I know it is crap. After reading this you can watch George of the Jungle and think it was not a spoof but a spirited retelling of the original. And I love that movie too.

It's probably a carry over from childhood. As I noted in the nomination thread, when others were reading wholesome tales like Anne of Green Gables, I was reading Tarzan of the Apes and the myriad stories that followed. I was climbing trees and swinging from branches - the orchard at home suddenly the darkest jungles of Africa. (But now even a small step ladder makes me nervous. ) And I'm guessing it might be these stories that first led me into science fiction and fantasy via Burroughs' John Carter (Barsoom) stories.

Acknowledging and reading this as pure fantasy helps, I think. It's not quite our world, just very similar. In Tarzan's world there are Apes that fall somewhere between gorillas and humans - something like large chimpanzees, perhaps. In Tarzan's world the lions don't act much like our lions, and it's hard to walk a hundred yards through the jungle without running into one (but always just one, never a pride that would work together to make a brief snack out of a naked ape ).

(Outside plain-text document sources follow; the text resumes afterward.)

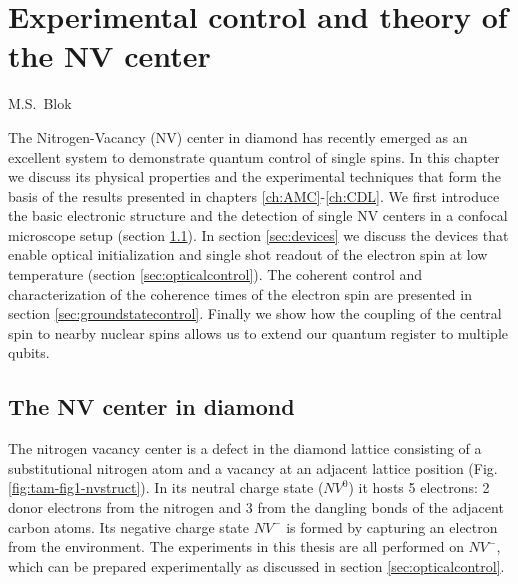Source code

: \graphicspath{{./ch_theory_and_methods/figures/}}


\chapter{Experimental control and theory of the NV center}
\label{ch:TAM}

\begin{center} 
    \vspace{-1cm} {M.S.~Blok} 
\end{center}


\vspace{-0.5cm} 
The Nitrogen-Vacancy (NV) center in diamond has recently emerged as an excellent system to demonstrate quantum control of single spins. In this chapter we discuss its physical properties and the experimental techniques that form the basis of the results presented in chapters \ref{ch:AMC}-\ref{ch:CDL}. We first introduce the basic electronic structure and the detection of single NV centers in a confocal microscope setup (section \ref{sec:NVcenter}). In section \ref{sec:devices} we discuss the devices that enable optical initialization and single shot readout of the electron spin at low temperature (section \ref{sec:opticalcontrol}). The coherent control and characterization of the coherence times of the electron spin are presented in section \ref{sec:groundstatecontrol}. Finally we show how the coupling of the central spin to nearby nuclear spins allows us to extend our quantum register to multiple qubits.
\clearpage


\section{The NV center in diamond}
\label{sec:NVcenter}

The nitrogen vacancy center is a defect in the diamond lattice consisting of a substitutional nitrogen atom and a vacancy at an adjacent lattice position (Fig. \ref{fig:tam-fig1-nvstruct}). In its neutral charge state ($NV^{0}$) it hosts 5 electrons: 2 donor electrons from the nitrogen and 3 from the dangling bonds of the adjacent carbon atoms. Its negative charge state $NV^{-}$ is formed by capturing an electron from the environment. The experiments in this thesis are all performed on $NV^{-}$, which can be prepared experimentally as discussed in section \ref{sec:opticalcontrol}.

And while reading I can accept all that. I can forgive the incredible coincidence that Tarzan's cousin, William Clayton (along with Jane Porter etc.), should be stranded on the same beach as Tarzan's parents. I can even forgive most of the sexist, racist and classist portrayals*. No, there are just two things that stood out in this as a step too far for my tastes:

The strandings are almost identical, even down to the large kind-hearted villain that convinces the others to set the people on the beach with supplies rather than simply throwing them overboard. (And this delicate sensibility appears after slaughtering the rest of the officers on board.) I found it easier to accept it was the same beach than that these circumstances should repeat.

And the second was swinging through the trees of Wisconsin - over the top of a bush fire. This gave me trouble (hot air rises, trees burn). Isn't it odd that, of all the things I could have picked on, this stood out? And I've never even been to Wisconsin. Okay, so I've never been to Africa, either.


* It seems to me that a story that places white nobility onto such a high and shining pedestal means that much of the racism becomes a variation of class prejudice. The book shows savagery among both white and black men; only the white nobility stands out as honourable ... and, curiously, this is apparently hereditary, so the white nobility can't even take credit for it as something they choose. (Tarzan can't help being good and noble, and a non-cannibal, non-rapist - it came built in. In which case thinking well of Tarzan for these traits is like thinking well of him for having two arms and two legs.)

But toward the end Tarzan points out that lions may be cowards or not, because each are different. "There is as much individuality among the lower orders, gentlemen, as there is among ourselves." This is a little spoiled by the "lower orders" reference, but it is still, as with a few other places in the book, a nod to the idea that how you behave is not all down to what you are ... which, I admit, is direct contradiction to other parts of the book that insist Tarzan behaves has he does because of his heritage, but such contradictions are often evident with expressions of prejudice.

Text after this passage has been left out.